*Directions:* Could you copy every line of the data that contains the word "WTDSoft"?
#### Given records
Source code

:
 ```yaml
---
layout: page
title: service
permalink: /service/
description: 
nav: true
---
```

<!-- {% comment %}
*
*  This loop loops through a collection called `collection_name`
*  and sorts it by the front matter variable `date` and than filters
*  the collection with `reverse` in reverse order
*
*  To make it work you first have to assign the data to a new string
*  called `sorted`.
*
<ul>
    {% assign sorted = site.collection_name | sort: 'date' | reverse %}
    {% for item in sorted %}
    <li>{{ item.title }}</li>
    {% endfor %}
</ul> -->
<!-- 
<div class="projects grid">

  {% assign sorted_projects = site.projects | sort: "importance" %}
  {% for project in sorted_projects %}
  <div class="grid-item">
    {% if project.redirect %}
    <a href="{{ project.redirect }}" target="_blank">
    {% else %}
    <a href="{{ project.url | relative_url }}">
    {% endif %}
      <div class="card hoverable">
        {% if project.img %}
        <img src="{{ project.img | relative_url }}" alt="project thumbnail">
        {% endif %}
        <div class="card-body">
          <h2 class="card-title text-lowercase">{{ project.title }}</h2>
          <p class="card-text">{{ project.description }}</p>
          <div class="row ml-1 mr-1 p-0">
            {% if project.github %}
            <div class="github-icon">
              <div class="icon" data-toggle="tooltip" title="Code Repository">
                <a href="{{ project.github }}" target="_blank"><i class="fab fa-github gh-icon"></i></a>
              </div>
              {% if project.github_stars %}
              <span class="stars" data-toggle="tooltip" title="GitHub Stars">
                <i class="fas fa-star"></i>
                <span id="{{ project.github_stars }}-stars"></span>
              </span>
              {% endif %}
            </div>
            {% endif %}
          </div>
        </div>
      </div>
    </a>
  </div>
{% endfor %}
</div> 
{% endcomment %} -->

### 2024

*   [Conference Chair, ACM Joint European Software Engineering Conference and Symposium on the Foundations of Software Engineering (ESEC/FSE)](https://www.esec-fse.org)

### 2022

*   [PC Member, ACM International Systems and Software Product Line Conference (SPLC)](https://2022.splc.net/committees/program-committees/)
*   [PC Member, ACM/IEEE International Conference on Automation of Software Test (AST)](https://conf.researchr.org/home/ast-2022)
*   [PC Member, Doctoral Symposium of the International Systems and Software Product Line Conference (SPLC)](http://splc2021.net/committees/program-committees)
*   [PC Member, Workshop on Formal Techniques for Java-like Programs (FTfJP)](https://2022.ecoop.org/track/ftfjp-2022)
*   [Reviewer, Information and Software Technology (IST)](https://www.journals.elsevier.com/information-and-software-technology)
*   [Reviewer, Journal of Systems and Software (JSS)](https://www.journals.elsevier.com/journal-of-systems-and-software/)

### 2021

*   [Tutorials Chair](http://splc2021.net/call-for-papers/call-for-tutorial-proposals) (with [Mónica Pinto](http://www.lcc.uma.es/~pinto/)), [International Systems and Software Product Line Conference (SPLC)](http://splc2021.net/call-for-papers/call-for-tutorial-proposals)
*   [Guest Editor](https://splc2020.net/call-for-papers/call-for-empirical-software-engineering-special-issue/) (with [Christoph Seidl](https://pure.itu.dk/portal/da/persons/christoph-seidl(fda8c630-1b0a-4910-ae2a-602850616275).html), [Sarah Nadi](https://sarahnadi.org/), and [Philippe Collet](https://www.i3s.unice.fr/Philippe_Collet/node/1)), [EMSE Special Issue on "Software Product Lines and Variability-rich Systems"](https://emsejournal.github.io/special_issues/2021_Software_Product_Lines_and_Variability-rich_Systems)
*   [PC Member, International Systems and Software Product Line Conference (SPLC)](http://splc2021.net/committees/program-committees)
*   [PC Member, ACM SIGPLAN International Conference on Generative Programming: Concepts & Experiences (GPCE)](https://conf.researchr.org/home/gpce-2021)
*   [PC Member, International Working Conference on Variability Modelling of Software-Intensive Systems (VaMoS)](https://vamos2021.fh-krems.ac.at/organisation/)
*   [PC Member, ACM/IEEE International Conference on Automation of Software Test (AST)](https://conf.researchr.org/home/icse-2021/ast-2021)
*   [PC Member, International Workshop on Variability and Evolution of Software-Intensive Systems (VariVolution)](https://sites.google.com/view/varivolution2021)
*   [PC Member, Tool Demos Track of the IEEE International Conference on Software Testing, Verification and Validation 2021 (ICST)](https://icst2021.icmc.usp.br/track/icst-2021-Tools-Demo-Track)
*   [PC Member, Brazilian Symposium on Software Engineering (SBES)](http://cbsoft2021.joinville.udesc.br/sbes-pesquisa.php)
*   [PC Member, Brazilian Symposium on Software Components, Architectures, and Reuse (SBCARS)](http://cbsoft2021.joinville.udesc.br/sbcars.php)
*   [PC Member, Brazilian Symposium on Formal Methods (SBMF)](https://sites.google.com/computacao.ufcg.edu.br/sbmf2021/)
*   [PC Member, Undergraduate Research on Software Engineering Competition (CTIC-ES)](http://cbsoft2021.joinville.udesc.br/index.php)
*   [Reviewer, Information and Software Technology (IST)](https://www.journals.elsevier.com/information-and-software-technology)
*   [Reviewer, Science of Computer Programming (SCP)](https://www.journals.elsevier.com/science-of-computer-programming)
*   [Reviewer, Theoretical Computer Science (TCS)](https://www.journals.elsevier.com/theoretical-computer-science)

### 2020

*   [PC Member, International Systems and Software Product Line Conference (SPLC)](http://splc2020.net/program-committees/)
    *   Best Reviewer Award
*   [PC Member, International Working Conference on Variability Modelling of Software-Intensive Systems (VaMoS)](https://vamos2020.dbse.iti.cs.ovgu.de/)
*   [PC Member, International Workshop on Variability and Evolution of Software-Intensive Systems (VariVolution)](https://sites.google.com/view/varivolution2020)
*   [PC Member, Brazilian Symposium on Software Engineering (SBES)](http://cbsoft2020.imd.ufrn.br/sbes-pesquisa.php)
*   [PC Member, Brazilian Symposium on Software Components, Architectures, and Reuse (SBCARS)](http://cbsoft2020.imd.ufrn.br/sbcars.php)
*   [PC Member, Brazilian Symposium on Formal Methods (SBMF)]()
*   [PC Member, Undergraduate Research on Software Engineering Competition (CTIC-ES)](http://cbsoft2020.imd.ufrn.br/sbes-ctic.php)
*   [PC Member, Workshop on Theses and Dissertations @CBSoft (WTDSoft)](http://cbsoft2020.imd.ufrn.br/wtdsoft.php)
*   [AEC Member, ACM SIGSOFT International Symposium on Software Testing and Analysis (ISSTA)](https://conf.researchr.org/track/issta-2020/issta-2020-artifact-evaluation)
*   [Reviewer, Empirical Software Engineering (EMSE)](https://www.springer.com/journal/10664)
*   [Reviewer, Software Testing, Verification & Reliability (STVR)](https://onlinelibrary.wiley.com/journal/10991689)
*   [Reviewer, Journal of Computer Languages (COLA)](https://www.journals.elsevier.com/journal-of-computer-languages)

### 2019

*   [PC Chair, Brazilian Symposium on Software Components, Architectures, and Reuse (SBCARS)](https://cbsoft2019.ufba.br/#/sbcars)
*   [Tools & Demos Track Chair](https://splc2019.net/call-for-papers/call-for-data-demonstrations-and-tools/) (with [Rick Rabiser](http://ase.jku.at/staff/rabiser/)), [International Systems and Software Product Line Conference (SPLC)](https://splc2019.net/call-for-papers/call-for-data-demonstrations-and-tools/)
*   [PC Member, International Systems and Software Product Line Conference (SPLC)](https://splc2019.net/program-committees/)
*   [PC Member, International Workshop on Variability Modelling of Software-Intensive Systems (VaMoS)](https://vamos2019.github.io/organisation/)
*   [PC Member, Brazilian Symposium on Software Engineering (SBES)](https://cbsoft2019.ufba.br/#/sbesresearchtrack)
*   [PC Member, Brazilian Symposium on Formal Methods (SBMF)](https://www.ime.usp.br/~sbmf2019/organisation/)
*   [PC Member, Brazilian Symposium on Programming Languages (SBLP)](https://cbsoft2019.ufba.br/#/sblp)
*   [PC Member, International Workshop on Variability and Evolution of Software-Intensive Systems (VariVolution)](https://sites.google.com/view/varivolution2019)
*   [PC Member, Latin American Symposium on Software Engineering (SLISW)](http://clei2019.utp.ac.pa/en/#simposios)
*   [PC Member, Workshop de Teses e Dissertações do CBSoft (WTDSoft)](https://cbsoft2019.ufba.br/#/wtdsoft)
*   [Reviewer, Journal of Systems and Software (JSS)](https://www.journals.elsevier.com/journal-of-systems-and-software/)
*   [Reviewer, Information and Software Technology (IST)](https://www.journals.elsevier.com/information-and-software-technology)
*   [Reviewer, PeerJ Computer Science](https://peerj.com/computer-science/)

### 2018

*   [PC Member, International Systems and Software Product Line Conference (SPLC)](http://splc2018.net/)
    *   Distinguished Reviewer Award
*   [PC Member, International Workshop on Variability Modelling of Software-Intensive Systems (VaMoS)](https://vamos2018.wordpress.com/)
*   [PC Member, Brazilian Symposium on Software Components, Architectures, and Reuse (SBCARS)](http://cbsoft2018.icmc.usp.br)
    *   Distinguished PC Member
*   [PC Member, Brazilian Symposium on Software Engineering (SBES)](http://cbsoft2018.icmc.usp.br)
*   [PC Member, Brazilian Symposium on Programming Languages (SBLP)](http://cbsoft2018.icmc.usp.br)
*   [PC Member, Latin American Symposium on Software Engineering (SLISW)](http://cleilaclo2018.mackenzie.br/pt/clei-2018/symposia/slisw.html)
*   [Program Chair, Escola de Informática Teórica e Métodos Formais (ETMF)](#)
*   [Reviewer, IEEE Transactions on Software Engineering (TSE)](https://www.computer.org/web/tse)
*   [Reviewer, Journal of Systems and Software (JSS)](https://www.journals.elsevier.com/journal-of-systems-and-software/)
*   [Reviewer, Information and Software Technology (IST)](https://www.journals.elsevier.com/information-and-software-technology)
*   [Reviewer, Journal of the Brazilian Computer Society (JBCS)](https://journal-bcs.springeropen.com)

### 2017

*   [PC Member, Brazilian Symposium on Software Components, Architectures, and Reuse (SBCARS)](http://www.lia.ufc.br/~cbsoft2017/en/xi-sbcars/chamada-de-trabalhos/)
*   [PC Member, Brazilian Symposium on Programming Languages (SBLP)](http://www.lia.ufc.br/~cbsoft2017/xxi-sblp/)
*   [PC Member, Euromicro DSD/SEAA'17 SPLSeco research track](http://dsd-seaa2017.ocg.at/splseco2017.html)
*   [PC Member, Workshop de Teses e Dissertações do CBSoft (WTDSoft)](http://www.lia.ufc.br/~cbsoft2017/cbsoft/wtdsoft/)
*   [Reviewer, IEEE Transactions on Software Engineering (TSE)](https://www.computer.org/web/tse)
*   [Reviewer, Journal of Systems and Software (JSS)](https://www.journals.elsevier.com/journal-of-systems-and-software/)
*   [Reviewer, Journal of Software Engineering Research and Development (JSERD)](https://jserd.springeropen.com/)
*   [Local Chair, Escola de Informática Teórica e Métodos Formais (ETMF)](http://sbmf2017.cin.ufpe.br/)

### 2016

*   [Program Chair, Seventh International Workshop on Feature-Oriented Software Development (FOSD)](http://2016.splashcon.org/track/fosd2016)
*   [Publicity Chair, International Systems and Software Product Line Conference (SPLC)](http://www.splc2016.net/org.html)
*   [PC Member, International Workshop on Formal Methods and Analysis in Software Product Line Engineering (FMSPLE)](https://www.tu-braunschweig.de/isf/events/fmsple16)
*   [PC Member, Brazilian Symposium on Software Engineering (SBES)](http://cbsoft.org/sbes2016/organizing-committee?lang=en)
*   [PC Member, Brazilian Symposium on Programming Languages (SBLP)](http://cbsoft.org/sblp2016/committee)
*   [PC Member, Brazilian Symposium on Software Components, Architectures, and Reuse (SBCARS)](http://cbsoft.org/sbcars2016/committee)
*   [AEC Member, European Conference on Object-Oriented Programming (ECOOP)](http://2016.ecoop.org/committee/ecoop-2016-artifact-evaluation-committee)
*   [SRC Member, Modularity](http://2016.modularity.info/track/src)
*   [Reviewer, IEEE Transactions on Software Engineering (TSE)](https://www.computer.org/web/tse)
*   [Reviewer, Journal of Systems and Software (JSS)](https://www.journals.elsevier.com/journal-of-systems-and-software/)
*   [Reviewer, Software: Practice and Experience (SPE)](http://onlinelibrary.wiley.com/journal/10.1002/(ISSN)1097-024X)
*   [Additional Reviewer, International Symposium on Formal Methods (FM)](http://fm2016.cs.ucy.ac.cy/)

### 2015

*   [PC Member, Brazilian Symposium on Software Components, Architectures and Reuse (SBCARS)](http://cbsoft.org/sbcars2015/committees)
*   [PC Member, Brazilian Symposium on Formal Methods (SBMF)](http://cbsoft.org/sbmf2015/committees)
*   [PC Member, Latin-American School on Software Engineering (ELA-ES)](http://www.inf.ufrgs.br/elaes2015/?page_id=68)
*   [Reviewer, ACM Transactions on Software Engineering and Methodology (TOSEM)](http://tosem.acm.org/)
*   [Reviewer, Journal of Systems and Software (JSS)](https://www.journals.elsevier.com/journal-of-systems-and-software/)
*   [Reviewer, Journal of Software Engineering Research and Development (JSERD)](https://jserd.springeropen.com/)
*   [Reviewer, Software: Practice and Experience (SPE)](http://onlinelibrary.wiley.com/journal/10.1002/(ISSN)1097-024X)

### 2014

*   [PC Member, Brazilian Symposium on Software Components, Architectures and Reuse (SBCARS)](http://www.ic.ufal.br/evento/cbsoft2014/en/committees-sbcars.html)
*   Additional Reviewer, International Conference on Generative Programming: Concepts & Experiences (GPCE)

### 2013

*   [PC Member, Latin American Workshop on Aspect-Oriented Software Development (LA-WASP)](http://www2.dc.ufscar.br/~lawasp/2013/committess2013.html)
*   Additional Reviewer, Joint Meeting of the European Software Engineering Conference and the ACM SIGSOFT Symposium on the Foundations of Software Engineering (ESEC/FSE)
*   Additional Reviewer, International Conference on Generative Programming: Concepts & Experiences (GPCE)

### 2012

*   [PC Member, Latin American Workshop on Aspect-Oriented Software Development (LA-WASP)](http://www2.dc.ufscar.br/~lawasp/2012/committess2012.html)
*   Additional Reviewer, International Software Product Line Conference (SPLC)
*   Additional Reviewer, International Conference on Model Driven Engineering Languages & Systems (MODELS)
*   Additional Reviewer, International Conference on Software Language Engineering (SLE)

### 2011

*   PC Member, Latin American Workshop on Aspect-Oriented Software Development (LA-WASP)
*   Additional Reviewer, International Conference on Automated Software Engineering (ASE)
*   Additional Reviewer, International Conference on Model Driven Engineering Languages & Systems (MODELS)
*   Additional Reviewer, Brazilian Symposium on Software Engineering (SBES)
########
*Exercise response:*
*   [PC Member, Workshop on Theses and Dissertations @CBSoft (WTDSoft)](http://cbsoft2020.imd.ufrn.br/wtdsoft.php)
*   [PC Member, Workshop de Teses e Dissertações do CBSoft (WTDSoft)](https://cbsoft2019.ufba.br/#/wtdsoft)
*   [PC Member, Workshop de Teses e Dissertações do CBSoft (WTDSoft)](http://www.lia.ufc.br/~cbsoft2017/cbsoft/wtdsoft/)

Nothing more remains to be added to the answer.